I know it would be "easier" to just cut contact but after what my STBAS has gone through I think it is a lot more important to the child's long-term mental health to try to maintain some form of contact if possible.

one thing you do need to do is let Nugget's mom know that he needs time to process this and that she needs to back off with the contact for now. Ideally it would be nice if you could get on the same page with her and have some kind of "goodbye" or 'transition' visit where you both talk to Nugget and let him know that she is making the ultimate sacrifice for his future. She could've fought through a TPR trial, but she didn't. Could be she has her own selfish reasons for that, but ultimately, that does mean his life is in limbo for a lot less time because of that.
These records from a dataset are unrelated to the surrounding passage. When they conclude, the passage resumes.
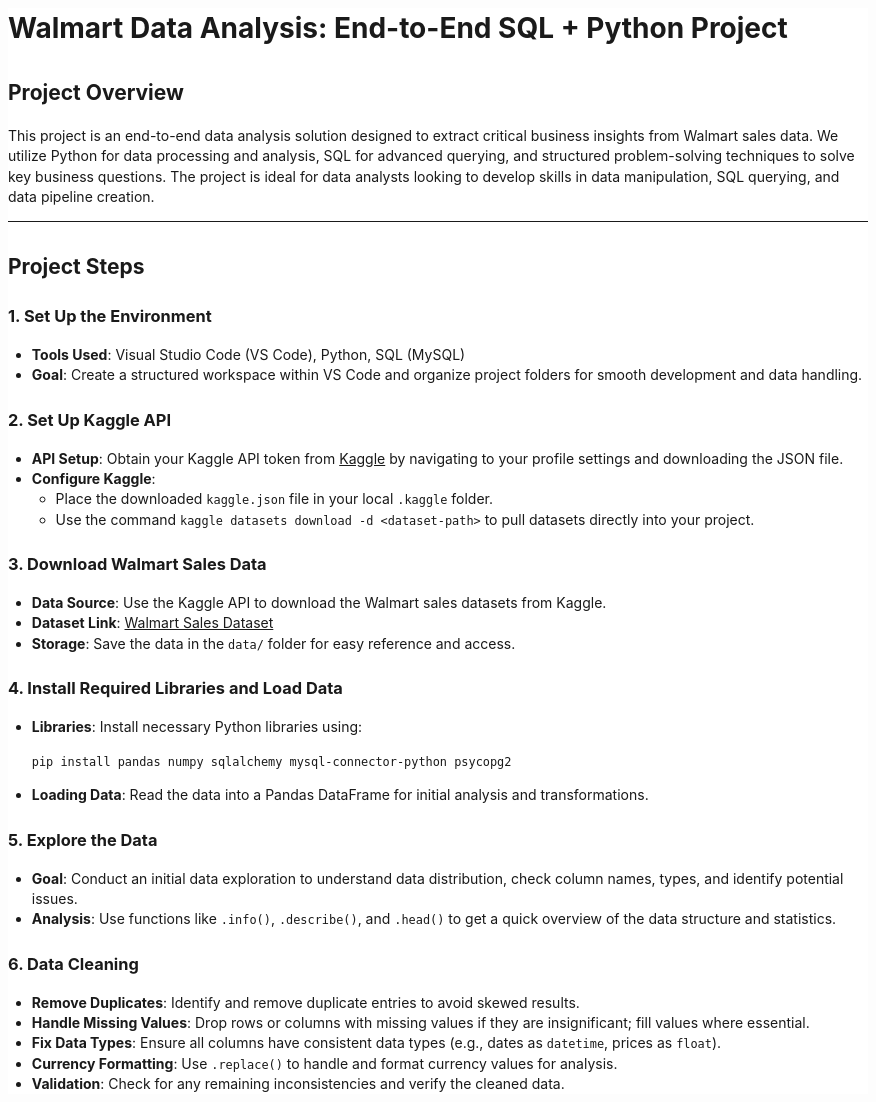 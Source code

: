 # Walmart Data Analysis: End-to-End SQL + Python Project 

## Project Overview


This project is an end-to-end data analysis solution designed to extract critical business insights from Walmart sales data. We utilize Python for data processing and analysis, SQL for advanced querying, and structured problem-solving techniques to solve key business questions. The project is ideal for data analysts looking to develop skills in data manipulation, SQL querying, and data pipeline creation.

---

## Project Steps

### 1. Set Up the Environment
   - **Tools Used**: Visual Studio Code (VS Code), Python, SQL (MySQL)
   - **Goal**: Create a structured workspace within VS Code and organize project folders for smooth development and data handling.

### 2. Set Up Kaggle API
   - **API Setup**: Obtain your Kaggle API token from [Kaggle](https://www.kaggle.com/) by navigating to your profile settings and downloading the JSON file.
   - **Configure Kaggle**: 
      - Place the downloaded `kaggle.json` file in your local `.kaggle` folder.
      - Use the command `kaggle datasets download -d <dataset-path>` to pull datasets directly into your project.

### 3. Download Walmart Sales Data
   - **Data Source**: Use the Kaggle API to download the Walmart sales datasets from Kaggle.
   - **Dataset Link**: [Walmart Sales Dataset](https://www.kaggle.com/najir0123/walmart-10k-sales-datasets)
   - **Storage**: Save the data in the `data/` folder for easy reference and access.

### 4. Install Required Libraries and Load Data
   - **Libraries**: Install necessary Python libraries using:
     ```bash
     pip install pandas numpy sqlalchemy mysql-connector-python psycopg2
     ```
   - **Loading Data**: Read the data into a Pandas DataFrame for initial analysis and transformations.

### 5. Explore the Data
   - **Goal**: Conduct an initial data exploration to understand data distribution, check column names, types, and identify potential issues.
   - **Analysis**: Use functions like `.info()`, `.describe()`, and `.head()` to get a quick overview of the data structure and statistics.

### 6. Data Cleaning
   - **Remove Duplicates**: Identify and remove duplicate entries to avoid skewed results.
   - **Handle Missing Values**: Drop rows or columns with missing values if they are insignificant; fill values where essential.
   - **Fix Data Types**: Ensure all columns have consistent data types (e.g., dates as `datetime`, prices as `float`).
   - **Currency Formatting**: Use `.replace()` to handle and format currency values for analysis.
   - **Validation**: Check for any remaining inconsistencies and verify the cleaned data.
If you decide right now that you don't want contact, I would still strongly encourage you not to burn your bridges with mom, and at least say something like you're thinking about it. I am not sure if Nugget knows what's going on but once he's fully absorbed it and he really starts reacting you might change your mind.
I am trying to take what the aunt said with a grain of salt. But knowing the handful Nugget was during all the back-and-forth I don't doubt it's true. Birth Mom is pretty immature and not good at handling problems.
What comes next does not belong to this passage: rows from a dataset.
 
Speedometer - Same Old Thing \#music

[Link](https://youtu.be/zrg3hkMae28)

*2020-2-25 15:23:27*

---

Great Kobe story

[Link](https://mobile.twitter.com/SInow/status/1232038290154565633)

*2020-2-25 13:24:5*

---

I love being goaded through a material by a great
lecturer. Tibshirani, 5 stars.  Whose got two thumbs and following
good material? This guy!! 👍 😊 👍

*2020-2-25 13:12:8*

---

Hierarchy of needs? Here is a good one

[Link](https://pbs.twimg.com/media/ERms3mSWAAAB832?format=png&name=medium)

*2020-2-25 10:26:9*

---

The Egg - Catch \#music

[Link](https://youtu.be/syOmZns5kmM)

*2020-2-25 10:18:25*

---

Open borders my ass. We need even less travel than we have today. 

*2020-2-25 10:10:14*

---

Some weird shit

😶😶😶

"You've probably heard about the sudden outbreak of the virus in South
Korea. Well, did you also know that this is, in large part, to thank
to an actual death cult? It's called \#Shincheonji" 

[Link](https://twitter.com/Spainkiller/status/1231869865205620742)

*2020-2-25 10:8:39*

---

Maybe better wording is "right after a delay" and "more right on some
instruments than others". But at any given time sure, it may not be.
Nugget did always look forward to visits. But I don't think it was because he wanted to see her. If she misses calls, he doesn't care. And when he asks for a visit, he will talk about wanting to see his cousin (they are about the same age and Birth Mom is living with them), not his Birth Mom. I am really getting no impression he is missing her anymore. I haven't for a long time. I think it is more a something to do, bye-bye thing. When he does see her, he pays her no attention. So I am asking myself if sympathy of Birth Mom is clouding what is best for him. Even that has been running dry due to her lack of...effort? Most of the last few visits she won't try to interact with him. She sits and talks to us. So what is the point?

I don't want to cut off the relationship to the harm of Nugget. But I don't want to push a relationship that isn't there. It seems counterintuitive to the adoption process.

What I'm thinking is that we cut the calls to once a week until finalization.

Have the "goodbye visit" at adoption. Then one or two visits around special days or holidays a year.

Maybe a birthday call? Urghhhh...I don't know. THIS IS SO HARD!!!
Fostering since 2010. Family has grown to 1 loving husband, 2 biological teens, 2 adopted boys, and a fostered Pumpkin.
I agree with last 2 PPs.. I heard SO many horrible things from relatives regarding T's treatment of J. While some may have been true, those relatives were driven by their hatred of T - not necessarily what was best for J.

W chose to do the OA, supervised visits in public places against most relative's advice. It was the right call for us.
I am in an open adoption. As long as my children's birth mother behaves herself in our presense, visits will continue. Remember, visits won't be like the ones where RU was an option. Most open adoptions have 1-2 face to face visits a year with pictures and updates 2-4 times per year. Our adoption has ebbed and flowed from one visit a month to now, its been over four months since we have had a visit.

In our situation, my kids were not bonded well to their mother at all. They have actually bonded to her better since we have had them. I have made the decision to have an open adoption with her after discussions with adopted adults in my family. My hope is that they will feel less of a sense of abandonment and have a realistic picture of what their birth family is like.

That being said, you can always have to option of closing off contact if the Biological mom is toxic or abusive during the yearly or bi-yearly visit.